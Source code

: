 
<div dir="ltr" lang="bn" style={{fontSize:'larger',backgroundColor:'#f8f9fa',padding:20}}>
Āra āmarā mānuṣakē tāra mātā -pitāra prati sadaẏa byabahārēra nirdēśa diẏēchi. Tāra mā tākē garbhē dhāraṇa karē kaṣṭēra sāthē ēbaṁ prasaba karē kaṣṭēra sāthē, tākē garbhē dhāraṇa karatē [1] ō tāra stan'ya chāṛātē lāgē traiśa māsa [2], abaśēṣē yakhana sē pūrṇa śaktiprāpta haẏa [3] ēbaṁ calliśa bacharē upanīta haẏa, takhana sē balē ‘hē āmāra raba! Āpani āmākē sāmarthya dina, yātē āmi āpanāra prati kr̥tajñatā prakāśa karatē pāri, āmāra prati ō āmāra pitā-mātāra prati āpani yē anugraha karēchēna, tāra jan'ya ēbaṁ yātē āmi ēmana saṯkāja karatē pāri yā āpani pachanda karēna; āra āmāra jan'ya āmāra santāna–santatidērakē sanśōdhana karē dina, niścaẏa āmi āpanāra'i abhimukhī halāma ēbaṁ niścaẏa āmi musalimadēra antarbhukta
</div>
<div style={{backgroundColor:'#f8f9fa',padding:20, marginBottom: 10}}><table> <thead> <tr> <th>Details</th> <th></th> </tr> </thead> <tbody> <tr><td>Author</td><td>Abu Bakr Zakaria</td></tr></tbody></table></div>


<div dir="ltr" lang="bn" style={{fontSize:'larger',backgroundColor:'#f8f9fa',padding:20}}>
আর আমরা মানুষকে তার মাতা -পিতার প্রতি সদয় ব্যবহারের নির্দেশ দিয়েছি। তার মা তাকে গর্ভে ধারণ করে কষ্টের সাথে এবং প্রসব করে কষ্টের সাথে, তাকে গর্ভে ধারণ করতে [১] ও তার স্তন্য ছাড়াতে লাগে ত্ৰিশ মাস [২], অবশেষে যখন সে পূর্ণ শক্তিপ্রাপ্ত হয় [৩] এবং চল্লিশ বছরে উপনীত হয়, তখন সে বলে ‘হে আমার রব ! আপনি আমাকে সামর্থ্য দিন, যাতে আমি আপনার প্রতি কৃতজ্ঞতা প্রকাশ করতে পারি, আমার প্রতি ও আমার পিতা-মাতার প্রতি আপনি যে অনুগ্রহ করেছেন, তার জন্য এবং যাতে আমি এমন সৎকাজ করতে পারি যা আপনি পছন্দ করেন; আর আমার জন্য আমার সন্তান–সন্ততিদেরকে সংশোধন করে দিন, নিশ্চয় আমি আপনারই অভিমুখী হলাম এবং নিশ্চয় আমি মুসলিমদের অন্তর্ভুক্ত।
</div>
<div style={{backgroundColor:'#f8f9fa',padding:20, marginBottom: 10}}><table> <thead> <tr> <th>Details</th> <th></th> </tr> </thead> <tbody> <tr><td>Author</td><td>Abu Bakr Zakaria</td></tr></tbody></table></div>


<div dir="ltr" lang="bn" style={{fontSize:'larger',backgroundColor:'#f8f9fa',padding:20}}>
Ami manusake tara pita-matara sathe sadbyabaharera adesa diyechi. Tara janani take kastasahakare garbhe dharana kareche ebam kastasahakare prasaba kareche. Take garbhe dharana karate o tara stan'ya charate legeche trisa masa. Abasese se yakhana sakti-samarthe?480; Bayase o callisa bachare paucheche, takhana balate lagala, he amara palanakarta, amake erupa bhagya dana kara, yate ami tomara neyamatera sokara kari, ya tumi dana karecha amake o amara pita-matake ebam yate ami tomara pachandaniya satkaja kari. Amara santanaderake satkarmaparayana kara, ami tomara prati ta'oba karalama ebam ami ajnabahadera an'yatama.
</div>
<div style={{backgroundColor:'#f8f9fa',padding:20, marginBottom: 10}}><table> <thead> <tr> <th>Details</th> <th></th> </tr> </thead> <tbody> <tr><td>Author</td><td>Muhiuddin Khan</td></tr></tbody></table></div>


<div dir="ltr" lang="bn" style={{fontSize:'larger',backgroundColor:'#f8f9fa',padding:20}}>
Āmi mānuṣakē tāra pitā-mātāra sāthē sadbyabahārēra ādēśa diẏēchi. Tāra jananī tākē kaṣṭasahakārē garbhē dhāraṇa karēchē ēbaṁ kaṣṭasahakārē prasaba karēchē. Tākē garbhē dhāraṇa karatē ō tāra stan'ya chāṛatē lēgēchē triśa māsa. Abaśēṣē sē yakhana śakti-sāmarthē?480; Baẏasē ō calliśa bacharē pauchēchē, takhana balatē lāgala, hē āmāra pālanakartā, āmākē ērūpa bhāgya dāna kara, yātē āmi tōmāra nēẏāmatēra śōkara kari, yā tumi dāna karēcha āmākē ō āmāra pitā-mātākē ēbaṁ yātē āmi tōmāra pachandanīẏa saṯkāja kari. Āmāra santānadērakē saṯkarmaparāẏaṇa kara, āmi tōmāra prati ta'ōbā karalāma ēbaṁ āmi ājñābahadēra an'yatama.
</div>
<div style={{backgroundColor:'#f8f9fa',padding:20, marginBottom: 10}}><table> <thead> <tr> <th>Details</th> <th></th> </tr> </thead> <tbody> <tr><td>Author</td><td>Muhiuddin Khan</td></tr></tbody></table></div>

━━━━━━━━━━━━━━━━━━━━

Every entry above must be copied exactly.

» **Result**:
Source code

: 
<div dir="ltr" lang="bn" style={{fontSize:'larger',backgroundColor:'#f8f9fa',padding:20}}>
Āra āmarā mānuṣakē tāra mātā -pitāra prati sadaẏa byabahārēra nirdēśa diẏēchi. Tāra mā tākē garbhē dhāraṇa karē kaṣṭēra sāthē ēbaṁ prasaba karē kaṣṭēra sāthē, tākē garbhē dhāraṇa karatē [1] ō tāra stan'ya chāṛātē lāgē traiśa māsa [2], abaśēṣē yakhana sē pūrṇa śaktiprāpta haẏa [3] ēbaṁ calliśa bacharē upanīta haẏa, takhana sē balē ‘hē āmāra raba! Āpani āmākē sāmarthya dina, yātē āmi āpanāra prati kr̥tajñatā prakāśa karatē pāri, āmāra prati ō āmāra pitā-mātāra prati āpani yē anugraha karēchēna, tāra jan'ya ēbaṁ yātē āmi ēmana saṯkāja karatē pāri yā āpani pachanda karēna; āra āmāra jan'ya āmāra santāna–santatidērakē sanśōdhana karē dina, niścaẏa āmi āpanāra'i abhimukhī halāma ēbaṁ niścaẏa āmi musalimadēra antarbhukta
</div>
<div style={{backgroundColor:'#f8f9fa',padding:20, marginBottom: 10}}><table> <thead> <tr> <th>Details</th> <th></th> </tr> </thead> <tbody> <tr><td>Author</td><td>Abu Bakr Zakaria</td></tr></tbody></table></div>


<div dir="ltr" lang="bn" style={{fontSize:'larger',backgroundColor:'#f8f9fa',padding:20}}>
আর আমরা মানুষকে তার মাতা -পিতার প্রতি সদয় ব্যবহারের নির্দেশ দিয়েছি। তার মা তাকে গর্ভে ধারণ করে কষ্টের সাথে এবং প্রসব করে কষ্টের সাথে, তাকে গর্ভে ধারণ করতে [১] ও তার স্তন্য ছাড়াতে লাগে ত্ৰিশ মাস [২], অবশেষে যখন সে পূর্ণ শক্তিপ্রাপ্ত হয় [৩] এবং চল্লিশ বছরে উপনীত হয়, তখন সে বলে ‘হে আমার রব ! আপনি আমাকে সামর্থ্য দিন, যাতে আমি আপনার প্রতি কৃতজ্ঞতা প্রকাশ করতে পারি, আমার প্রতি ও আমার পিতা-মাতার প্রতি আপনি যে অনুগ্রহ করেছেন, তার জন্য এবং যাতে আমি এমন সৎকাজ করতে পারি যা আপনি পছন্দ করেন; আর আমার জন্য আমার সন্তান–সন্ততিদেরকে সংশোধন করে দিন, নিশ্চয় আমি আপনারই অভিমুখী হলাম এবং নিশ্চয় আমি মুসলিমদের অন্তর্ভুক্ত।
</div>
<div style={{backgroundColor:'#f8f9fa',padding:20, marginBottom: 10}}><table> <thead> <tr> <th>Details</th> <th></th> </tr> </thead> <tbody> <tr><td>Author</td><td>Abu Bakr Zakaria</td></tr></tbody></table></div>


<div dir="ltr" lang="bn" style={{fontSize:'larger',backgroundColor:'#f8f9fa',padding:20}}>
Ami manusake tara pita-matara sathe sadbyabaharera adesa diyechi. Tara janani take kastasahakare garbhe dharana kareche ebam kastasahakare prasaba kareche. Take garbhe dharana karate o tara stan'ya charate legeche trisa masa. Abasese se yakhana sakti-samarthe?480; Bayase o callisa bachare paucheche, takhana balate lagala, he amara palanakarta, amake erupa bhagya dana kara, yate ami tomara neyamatera sokara kari, ya tumi dana karecha amake o amara pita-matake ebam yate ami tomara pachandaniya satkaja kari. Amara santanaderake satkarmaparayana kara, ami tomara prati ta'oba karalama ebam ami ajnabahadera an'yatama.
</div>
<div style={{backgroundColor:'#f8f9fa',padding:20, marginBottom: 10}}><table> <thead> <tr> <th>Details</th> <th></th> </tr> </thead> <tbody> <tr><td>Author</td><td>Muhiuddin Khan</td></tr></tbody></table></div>


<div dir="ltr" lang="bn" style={{fontSize:'larger',backgroundColor:'#f8f9fa',padding:20}}>
Āmi mānuṣakē tāra pitā-mātāra sāthē sadbyabahārēra ādēśa diẏēchi. Tāra jananī tākē kaṣṭasahakārē garbhē dhāraṇa karēchē ēbaṁ kaṣṭasahakārē prasaba karēchē. Tākē garbhē dhāraṇa karatē ō tāra stan'ya chāṛatē lēgēchē triśa māsa. Abaśēṣē sē yakhana śakti-sāmarthē?480; Baẏasē ō calliśa bacharē pauchēchē, takhana balatē lāgala, hē āmāra pālanakartā, āmākē ērūpa bhāgya dāna kara, yātē āmi tōmāra nēẏāmatēra śōkara kari, yā tumi dāna karēcha āmākē ō āmāra pitā-mātākē ēbaṁ yātē āmi tōmāra pachandanīẏa saṯkāja kari. Āmāra santānadērakē saṯkarmaparāẏaṇa kara, āmi tōmāra prati ta'ōbā karalāma ēbaṁ āmi ājñābahadēra an'yatama.
</div>
<div style={{backgroundColor:'#f8f9fa',padding:20, marginBottom: 10}}><table> <thead> <tr> <th>Details</th> <th></th> </tr> </thead> <tbody> <tr><td>Author</td><td>Muhiuddin Khan</td></tr></tbody></table></div>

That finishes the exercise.